3) Surgical myomectomy

·         For patients who remain severely symptomatic despite medical therapy and/or with an outflow gradient of more than 50 mm Hg.

·         Involves removing a portion of the inter ventricular septum to widen the outflow tract.

·         Complications include possible death, arrhythmias, infection, incessant bleeding, septal perforation/defect, and stroke.

4) Alcohol septal ablation

·         Involves injection of alcohol into one or more septal branches of LAD.

·         The ablation is a “controlled heart attack” in which the part of the septum involved with the outflow tract is infarcted and subsequently contracts into a scar.

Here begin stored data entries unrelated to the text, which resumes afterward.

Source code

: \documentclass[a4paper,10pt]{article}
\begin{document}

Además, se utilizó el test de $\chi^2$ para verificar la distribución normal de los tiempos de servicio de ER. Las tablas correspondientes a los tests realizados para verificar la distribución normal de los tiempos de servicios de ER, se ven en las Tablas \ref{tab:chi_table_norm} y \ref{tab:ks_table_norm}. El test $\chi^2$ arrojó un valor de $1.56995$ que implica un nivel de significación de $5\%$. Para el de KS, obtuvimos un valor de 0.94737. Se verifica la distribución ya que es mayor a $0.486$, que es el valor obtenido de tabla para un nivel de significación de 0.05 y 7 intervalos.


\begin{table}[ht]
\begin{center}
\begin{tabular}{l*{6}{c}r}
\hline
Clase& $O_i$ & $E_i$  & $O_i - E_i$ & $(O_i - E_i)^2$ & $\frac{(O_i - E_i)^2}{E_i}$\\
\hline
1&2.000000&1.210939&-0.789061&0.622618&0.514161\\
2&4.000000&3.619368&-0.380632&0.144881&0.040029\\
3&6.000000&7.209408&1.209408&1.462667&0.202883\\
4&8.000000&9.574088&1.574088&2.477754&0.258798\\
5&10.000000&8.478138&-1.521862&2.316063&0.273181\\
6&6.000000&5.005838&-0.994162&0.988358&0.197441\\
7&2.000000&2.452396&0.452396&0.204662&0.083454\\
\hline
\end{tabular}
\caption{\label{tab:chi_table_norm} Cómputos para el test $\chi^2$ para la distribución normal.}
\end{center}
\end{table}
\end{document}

·         Less invasive but produces similar results to septal myomectomy.

5) Ventricular pacing

·         Pacemaker activates the inter ventricular septum before the ventricular free wall. This decreases the gradient across outflow tract.

·         Will also help treat arrhythmias.

·         Indications: 1) family history of sudden death 2) wall thickness > 30 mm. 3) unexplained syncope 4) history of ventricular arrhythmias

6) Cardiac transplant

·         For cases refractory to all treatments.